Japan Camp Focus – Japanese dream ends in cruellest manner

The Blue Samurai’s dream of reaching the World Cup quarter-finals for the first time was shattered after a penalty-shoot out defeat to Paraguay, with Coach Takeshi Okada claiming he is set to retire following his side’s elimination.

After a dire encounter, in which neither side were committed to attack, Japan lost 5-3 in the first penalty shoot-out of this year’s World Cup after Yuichi Komano’s spot-kick hit the crossbar. Following Japan’s impressive victory over Denmark to secure their first second round fixture on foreign soil, Okada’s men proved their ability going forward – having played their opening two group games with a defensive mind-set.

Facing opposition in Paraguay, who like Japan have never made the last eight of the World Cup, you would have expected Coach Takeshi Okada to retain the positive football in the knockout stages. Okada named an unchanged side to that which defeated Denmark in their final group game to ensure qualification to the knock-out stages of the World Cup for the first time on foreign soil. This wasn’t to be the case however, instead we saw Japan revert to the negative football tactics that proved so effective in their opening win over Cameroon. Paraguay also appeared intent on playing a defensive game, albeit slightly more competent going forward than Japan, which resulted in a lacklustre 120 minutes of football destined to be settled by spot-kicks from the outset.
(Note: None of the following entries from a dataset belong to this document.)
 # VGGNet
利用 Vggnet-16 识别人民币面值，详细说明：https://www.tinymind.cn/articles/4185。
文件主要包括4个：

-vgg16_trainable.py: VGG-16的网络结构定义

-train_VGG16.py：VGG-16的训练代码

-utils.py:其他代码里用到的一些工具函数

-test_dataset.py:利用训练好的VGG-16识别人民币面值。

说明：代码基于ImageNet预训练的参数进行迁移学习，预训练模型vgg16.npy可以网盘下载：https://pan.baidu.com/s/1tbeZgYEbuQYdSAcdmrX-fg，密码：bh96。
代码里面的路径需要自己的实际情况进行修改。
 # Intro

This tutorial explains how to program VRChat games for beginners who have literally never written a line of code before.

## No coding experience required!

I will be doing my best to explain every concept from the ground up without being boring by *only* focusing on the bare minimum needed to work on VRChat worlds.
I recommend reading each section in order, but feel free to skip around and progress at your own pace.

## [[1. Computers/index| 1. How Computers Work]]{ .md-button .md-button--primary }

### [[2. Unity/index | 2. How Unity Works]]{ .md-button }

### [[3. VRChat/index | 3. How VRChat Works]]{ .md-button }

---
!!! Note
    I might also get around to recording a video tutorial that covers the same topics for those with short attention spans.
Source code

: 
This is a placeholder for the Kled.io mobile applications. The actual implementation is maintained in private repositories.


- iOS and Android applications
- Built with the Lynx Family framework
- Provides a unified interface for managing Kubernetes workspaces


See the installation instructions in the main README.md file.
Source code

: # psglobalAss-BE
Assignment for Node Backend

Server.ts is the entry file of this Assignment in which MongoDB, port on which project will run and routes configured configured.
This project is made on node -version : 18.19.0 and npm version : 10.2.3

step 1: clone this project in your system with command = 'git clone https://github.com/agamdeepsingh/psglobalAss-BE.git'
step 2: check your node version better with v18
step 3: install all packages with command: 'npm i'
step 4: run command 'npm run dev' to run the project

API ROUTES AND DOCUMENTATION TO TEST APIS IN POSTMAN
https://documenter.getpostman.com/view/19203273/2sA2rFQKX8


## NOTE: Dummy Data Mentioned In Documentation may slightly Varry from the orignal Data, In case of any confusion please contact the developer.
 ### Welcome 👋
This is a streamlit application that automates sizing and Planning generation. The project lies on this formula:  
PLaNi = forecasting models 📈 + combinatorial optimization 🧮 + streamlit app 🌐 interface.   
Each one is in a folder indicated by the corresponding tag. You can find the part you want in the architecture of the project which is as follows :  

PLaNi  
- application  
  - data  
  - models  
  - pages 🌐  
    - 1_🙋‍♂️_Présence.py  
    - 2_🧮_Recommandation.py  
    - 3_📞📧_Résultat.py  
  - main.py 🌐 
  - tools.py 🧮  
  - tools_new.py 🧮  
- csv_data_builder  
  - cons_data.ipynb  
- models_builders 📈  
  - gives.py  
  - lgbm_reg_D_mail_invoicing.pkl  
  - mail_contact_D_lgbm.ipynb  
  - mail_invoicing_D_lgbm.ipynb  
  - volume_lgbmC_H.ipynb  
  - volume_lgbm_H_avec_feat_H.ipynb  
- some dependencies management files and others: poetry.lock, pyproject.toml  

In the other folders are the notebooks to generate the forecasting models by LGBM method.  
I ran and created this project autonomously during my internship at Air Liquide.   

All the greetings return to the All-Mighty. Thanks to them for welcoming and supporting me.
In a game of few chances, Japan’s makeshift striker Keisuke Honda was the catalyst of all their attacking moves. However, Honda was far too isolated up front, feeding off scraps as the Blue Samurai played far too deep. At least the penalties were exciting though, and with a couple of very good spot-kicks executed by both sides, Yuichi Komano stepped up to try and level the score at 3-3. However, despite there being so much talk of Japan’s ability to control the controversial Jabulani ball, Komano’s effort smashed the upside of the crossbar to give Paraguay the advantage. With the following penalties all scored, Japan’s fate was sealed and they paid the penalty for playing negative football.

More drama was to follow, with Japan Coach Takeshi Okada claiming he is set to retire, although whether this is another joke, after claiming he would quit prior to the World Cup before backtracking – claiming they were in jest – remains to be seen. After failing to meet his somewhat optimistic pre-World Cup target of reaching the semi-finals, Okada said: “I have nothing left now – I think I will retire from the job.”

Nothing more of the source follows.